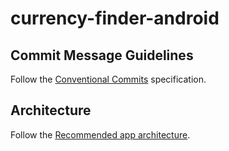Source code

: # currency-finder-android

## Commit Message Guidelines
Follow the [Conventional Commits](https://www.conventionalcommits.org/en/v1.0.0/) specification.

## Architecture
Follow the [Recommended app architecture](https://developer.android.com/topic/architecture#recommended-app-arch).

________________________________________

Output everything in the records above word for word, but not the pictures.

Task result:
Source code

: # currency-finder-android

## Commit Message Guidelines
Follow the [Conventional Commits](https://www.conventionalcommits.org/en/v1.0.0/) specification.

## Architecture
Follow the [Recommended app architecture](https://developer.android.com/topic/architecture#recommended-app-arch).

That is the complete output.